Long Client hang to Cluster after failover of ERS Instance

This document (7023324) is provided subject to the disclaimer at the end of this document.

Environment

SUSE Linux Enterprise High Availability Extension 15
SUSE Linux Enterprise High Availability Extension 12
SUSE Linux Enterprise High Availability Extension 11

Situation

An ASCS/ERS cluster is set up, fencing is in place and all other testing done. Everything works according to plan from an HA cluster perspective.

After a shutdown or destroy on one of the two nodes (in most cases the node holding the ERS instance), the failover happens according to the configuration. From a cluster perspective everything seems to be 100% correct and working. But the client connections to the SAP application that have a lock hang for about 15 minutes.

This issue is not caused by the HA Setup but by the SAP monitoring, however, it's most likely visible in an HA setup.

The attempts of the new ERS instance to connect to the ASCS can be seen with:
tail -f /usr/sap/<SID>/ASCS<Instancenumber>/work/dev_enqrepl
on the server carrying the ASCS instance.

To our knowledge this issue only occurs on ENSA1 (ENSA = Standalone Enqueue Server) setups.

Resolution

The core issue is in SAP's handling of the situation, but as a workaround, the TCP level connection timeout can be decreased by lowering the value of:

/proc/sys/net/ipv4/tcp_retries2

which can also be persistently stored in /etc/sysctl.conf as:

net.ipv4.tcp_retries2=n

Where "n" should be replaced with a value lower than the default of 15. It is suspected that a value of 8 or 9 would be sufficient to work around this issue. It is not recommended to make this value any lower than is absolutely necessary to avoid the problem.

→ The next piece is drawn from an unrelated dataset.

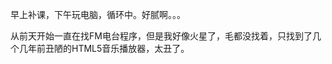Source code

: 早上补课，下午玩电脑，循环中。好腻啊。。。

从前天开始一直在找FM电台程序，但是我好像火星了，毛都没找着，只找到了几个几年前丑陋的HTML5音乐播放器，太丑了。
<!-- ##{"timestamp":1405180800}## -->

After altering that file, it can be activated with:

sysctl -p

Possible side effects:

1. This is a global value, so it can affect timeout of all TCP connections. Modifications do carry some risks. RFC 1122 recommends at least 100 seconds for certain timeouts, which corresponds to a tcp_retries2 value of at least 8. A lower value might be tried but would require careful testing and monitoring for unintended consequences which may not be noticed until much later.

2. On certain public cloud environments, infrastructure maintenance procedures rely on VM instance keeping TCP connections for 30 seconds. In those environments tcp_retries2 should not be set lower than 8.

3. Lowering this value may cause NFS connections to timeout earlier. This can cause NFS clients to try to reestablish the connection with the same source and destination ports, a practice often referred to as "connection reuse". Many security-conscious devices (such as smart routers, firewalls, frontends, etc) may treat connection reuse with suspicion and may block such activity, leading to NFS client failures. See https://www.suse.com/support/kb/doc/?id=000019722 for more details.

Cause

This seems to be hardware and setup related as it only happens in some environments. The issue is that the "en" replication instance on the ASCS node can only have one active replication partner but does not do a keepalive. So the Enqueue process does not notice that the ERS instance is started again. This can be checked on the ASCS node with searching for the "en" process:

brora:~ # ss -pt | grep HA1
ESTAB 0 0 10.162.192.139:50016 10.162.192.213:20500 users:(("en.sapHA1_ASCS0",4526,41))

and then checking for a keepalive

brora:~ # ss -o | grep keep
tcp ESTAB 0 0 10.162.192.216:ssh 10.162.192.213:36686 timer:(keepalive,113min,0)
tcp ESTAB 0 0 10.162.192.216:rpasswd 10.162.192.191:nfs timer:(keepalive,9.776ms,0)

which is not to be found.

To ensure that the Enqueue replication process will time-out faster and accept the new replication for the new ERS instance the above parameter, lowering tcp_retries2 is the workaround

Additional Information

sysctl.conf(5)
SAPStartSrv_basic_cluster(7)
https://www.kernel.org/doc/Documentation/networking/ip-sysctl.txt

Disclaimer

This Support Knowledgebase provides a valuable tool for SUSE customers and parties interested in our products and solutions to acquire information, ideas and learn from one another. Materials are provided for informational, personal or non-commercial use within your organization and are presented "AS IS" WITHOUT WARRANTY OF ANY KIND.